Print the lines from the one containing "## 📊 Key Insights" through the end of the listing below, exactly as written. Any pictures stay out.

START DATA SHOWN

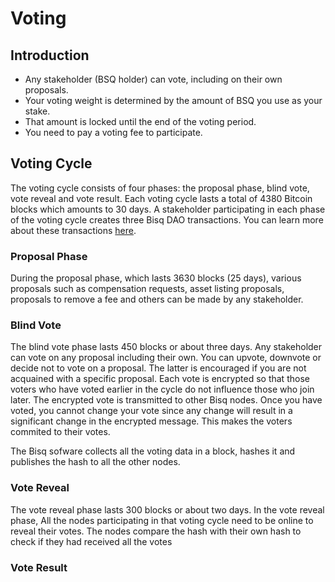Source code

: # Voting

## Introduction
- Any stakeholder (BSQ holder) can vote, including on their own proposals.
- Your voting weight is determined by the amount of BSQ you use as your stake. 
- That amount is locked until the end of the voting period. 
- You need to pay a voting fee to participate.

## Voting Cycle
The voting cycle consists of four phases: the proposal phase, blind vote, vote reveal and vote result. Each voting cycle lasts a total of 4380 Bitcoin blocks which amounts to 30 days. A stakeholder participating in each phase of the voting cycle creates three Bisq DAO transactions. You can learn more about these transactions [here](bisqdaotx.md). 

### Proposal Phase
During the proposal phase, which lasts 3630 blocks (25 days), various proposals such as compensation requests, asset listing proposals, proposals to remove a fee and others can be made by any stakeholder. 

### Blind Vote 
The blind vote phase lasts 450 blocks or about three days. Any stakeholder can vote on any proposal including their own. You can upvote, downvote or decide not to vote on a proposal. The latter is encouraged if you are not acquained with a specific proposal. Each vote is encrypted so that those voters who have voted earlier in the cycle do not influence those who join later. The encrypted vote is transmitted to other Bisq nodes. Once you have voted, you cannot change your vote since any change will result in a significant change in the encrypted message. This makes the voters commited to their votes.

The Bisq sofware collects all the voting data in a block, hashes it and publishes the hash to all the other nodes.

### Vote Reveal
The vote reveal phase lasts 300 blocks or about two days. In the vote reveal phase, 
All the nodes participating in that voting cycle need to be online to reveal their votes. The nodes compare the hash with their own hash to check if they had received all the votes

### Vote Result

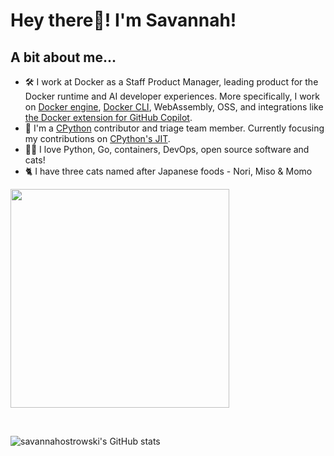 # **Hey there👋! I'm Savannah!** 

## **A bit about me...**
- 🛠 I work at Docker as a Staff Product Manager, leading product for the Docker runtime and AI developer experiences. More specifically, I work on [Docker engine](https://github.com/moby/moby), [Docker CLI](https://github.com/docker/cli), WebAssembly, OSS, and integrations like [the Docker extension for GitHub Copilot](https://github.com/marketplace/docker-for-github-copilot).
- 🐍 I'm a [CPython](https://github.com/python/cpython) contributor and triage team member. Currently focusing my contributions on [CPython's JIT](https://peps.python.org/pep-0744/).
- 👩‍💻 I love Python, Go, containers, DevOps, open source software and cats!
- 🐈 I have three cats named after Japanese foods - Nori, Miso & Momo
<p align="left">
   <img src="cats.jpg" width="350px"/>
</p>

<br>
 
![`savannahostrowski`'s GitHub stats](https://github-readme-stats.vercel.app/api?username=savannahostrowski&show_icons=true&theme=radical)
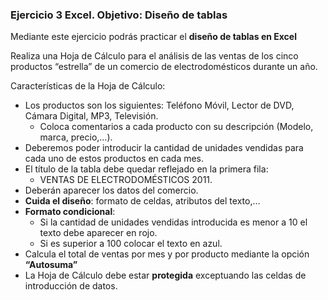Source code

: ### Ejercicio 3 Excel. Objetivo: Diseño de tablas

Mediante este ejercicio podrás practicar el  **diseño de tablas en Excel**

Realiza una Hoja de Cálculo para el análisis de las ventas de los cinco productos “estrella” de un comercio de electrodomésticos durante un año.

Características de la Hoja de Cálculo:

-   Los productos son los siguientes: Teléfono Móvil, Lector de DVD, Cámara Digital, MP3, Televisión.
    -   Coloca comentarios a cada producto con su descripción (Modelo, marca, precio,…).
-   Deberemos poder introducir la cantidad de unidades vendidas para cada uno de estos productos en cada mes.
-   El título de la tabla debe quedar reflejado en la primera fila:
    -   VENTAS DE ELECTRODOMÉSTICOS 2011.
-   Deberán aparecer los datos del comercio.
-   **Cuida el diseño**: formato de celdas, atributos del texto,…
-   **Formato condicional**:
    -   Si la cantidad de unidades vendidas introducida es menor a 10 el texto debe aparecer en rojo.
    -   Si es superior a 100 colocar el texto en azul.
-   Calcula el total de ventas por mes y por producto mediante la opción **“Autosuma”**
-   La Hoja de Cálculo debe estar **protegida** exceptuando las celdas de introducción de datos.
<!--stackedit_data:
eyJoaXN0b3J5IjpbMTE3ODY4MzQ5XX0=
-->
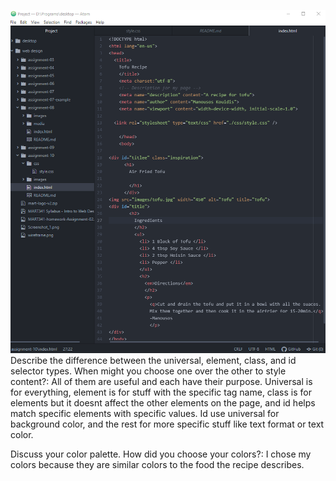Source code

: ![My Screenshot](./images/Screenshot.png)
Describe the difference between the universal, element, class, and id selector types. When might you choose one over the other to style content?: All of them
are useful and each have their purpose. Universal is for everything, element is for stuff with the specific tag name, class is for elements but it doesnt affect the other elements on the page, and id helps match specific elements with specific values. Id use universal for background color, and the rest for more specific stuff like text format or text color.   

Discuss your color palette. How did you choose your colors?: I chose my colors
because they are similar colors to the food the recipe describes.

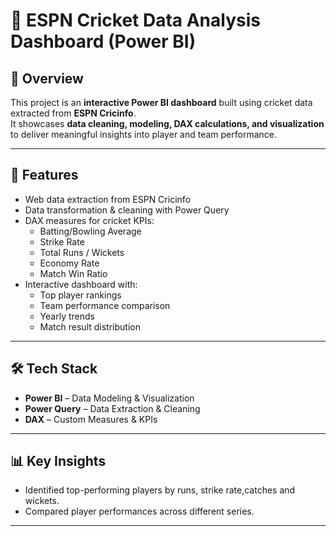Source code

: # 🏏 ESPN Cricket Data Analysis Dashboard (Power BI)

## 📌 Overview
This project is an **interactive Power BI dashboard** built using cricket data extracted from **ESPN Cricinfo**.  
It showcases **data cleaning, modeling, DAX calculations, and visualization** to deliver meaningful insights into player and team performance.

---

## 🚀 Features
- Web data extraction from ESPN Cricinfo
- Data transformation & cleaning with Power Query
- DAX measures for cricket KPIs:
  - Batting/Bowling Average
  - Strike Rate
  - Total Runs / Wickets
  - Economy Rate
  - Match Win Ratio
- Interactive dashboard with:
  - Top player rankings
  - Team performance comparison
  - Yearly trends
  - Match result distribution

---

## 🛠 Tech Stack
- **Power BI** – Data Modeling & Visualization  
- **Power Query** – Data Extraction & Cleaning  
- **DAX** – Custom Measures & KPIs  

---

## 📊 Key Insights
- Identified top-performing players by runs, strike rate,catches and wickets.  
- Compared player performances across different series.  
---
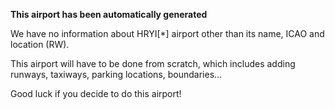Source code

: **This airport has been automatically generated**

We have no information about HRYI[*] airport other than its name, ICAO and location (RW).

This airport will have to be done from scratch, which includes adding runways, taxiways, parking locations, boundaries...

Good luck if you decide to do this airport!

END DATA SHOWN

**OUTPUT FOR THIS TASK:**
## 📊 Key Insights
- Identified top-performing players by runs, strike rate,catches and wickets.  
- Compared player performances across different series.  
---
Source code

: **This airport has been automatically generated**

We have no information about HRYI[*] airport other than its name, ICAO and location (RW).

This airport will have to be done from scratch, which includes adding runways, taxiways, parking locations, boundaries...

Good luck if you decide to do this airport!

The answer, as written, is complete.